- EXERCISE
In the records below, find the line with "Furthermore, you can" and the line with "- Share through"; return exactly those lines and every line between them.

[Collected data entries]
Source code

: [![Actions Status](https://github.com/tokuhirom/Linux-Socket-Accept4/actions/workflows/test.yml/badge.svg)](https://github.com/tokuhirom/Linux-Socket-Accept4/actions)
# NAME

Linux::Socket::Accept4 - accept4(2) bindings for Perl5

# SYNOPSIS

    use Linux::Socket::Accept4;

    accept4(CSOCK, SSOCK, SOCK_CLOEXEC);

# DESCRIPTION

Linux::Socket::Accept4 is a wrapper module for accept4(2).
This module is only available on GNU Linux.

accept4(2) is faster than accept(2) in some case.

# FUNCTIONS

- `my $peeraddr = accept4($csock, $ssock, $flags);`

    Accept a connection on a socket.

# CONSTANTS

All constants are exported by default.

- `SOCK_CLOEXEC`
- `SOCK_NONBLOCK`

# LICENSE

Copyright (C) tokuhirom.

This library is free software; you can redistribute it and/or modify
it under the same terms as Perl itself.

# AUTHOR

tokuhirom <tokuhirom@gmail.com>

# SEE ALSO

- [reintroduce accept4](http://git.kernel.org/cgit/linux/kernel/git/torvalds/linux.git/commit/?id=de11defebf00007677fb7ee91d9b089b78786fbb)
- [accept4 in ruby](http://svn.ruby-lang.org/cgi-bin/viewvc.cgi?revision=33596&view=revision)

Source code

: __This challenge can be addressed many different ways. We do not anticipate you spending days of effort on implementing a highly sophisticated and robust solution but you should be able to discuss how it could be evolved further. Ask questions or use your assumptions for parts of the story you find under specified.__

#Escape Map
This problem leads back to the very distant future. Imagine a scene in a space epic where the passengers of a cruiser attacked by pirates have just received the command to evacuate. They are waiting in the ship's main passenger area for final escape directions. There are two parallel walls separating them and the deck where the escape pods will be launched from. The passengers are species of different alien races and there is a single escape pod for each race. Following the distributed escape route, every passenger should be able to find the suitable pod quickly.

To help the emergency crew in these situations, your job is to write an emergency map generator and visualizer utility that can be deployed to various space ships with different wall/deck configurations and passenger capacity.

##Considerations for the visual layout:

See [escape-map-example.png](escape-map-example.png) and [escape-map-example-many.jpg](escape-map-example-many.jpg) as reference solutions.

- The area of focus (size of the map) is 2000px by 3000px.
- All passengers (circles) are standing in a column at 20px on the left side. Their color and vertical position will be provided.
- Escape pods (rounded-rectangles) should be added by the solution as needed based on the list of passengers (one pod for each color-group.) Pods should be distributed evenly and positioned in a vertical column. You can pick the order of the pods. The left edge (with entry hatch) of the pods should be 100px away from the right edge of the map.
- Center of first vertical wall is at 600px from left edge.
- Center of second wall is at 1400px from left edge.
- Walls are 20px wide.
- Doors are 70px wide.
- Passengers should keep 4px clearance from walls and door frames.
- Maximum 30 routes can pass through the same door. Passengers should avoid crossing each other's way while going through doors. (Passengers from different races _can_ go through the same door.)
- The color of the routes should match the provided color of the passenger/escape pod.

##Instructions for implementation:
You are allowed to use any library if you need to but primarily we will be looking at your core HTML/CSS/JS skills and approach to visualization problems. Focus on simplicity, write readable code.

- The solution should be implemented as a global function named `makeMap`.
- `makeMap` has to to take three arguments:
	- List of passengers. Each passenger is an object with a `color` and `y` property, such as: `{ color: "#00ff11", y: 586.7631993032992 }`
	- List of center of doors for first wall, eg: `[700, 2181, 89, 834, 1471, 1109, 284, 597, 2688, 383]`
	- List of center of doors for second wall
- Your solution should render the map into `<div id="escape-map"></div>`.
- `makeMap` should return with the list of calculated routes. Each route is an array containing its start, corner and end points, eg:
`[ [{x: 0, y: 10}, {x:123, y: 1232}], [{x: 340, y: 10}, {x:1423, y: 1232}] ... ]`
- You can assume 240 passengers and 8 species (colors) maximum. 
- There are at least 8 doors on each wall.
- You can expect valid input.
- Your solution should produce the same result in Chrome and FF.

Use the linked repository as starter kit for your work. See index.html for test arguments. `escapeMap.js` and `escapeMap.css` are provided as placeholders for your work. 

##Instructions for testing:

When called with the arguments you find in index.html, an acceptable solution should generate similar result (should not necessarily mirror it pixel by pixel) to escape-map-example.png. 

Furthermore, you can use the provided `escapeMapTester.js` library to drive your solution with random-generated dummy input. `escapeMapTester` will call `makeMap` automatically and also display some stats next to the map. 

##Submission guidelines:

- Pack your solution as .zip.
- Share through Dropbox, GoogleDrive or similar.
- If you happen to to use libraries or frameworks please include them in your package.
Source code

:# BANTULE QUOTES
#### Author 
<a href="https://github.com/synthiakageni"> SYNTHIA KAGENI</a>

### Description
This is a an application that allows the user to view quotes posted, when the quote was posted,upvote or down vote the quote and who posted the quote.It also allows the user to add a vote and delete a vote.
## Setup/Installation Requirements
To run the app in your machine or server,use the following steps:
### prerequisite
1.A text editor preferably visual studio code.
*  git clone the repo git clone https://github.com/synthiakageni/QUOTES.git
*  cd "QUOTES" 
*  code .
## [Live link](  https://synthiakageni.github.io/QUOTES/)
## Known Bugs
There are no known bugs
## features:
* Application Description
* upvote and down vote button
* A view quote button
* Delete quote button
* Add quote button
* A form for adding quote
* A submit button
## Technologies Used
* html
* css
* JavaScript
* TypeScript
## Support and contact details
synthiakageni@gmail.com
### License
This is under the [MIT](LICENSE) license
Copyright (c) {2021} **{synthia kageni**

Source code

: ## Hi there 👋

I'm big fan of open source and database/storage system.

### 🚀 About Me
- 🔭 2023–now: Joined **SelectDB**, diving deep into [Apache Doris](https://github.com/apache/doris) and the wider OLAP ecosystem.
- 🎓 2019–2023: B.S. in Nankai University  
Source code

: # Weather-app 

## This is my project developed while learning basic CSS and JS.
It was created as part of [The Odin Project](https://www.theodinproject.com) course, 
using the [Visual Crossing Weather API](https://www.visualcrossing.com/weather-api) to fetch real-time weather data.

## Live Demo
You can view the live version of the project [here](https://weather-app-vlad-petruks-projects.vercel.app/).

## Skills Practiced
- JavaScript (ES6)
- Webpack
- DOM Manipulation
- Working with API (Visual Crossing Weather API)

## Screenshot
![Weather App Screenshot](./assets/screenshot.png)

- EXERCISE RESULT
Furthermore, you can use the provided `escapeMapTester.js` library to drive your solution with random-generated dummy input. `escapeMapTester` will call `makeMap` automatically and also display some stats next to the map. 

##Submission guidelines:

- Pack your solution as .zip.
- Share through Dropbox, GoogleDrive or similar.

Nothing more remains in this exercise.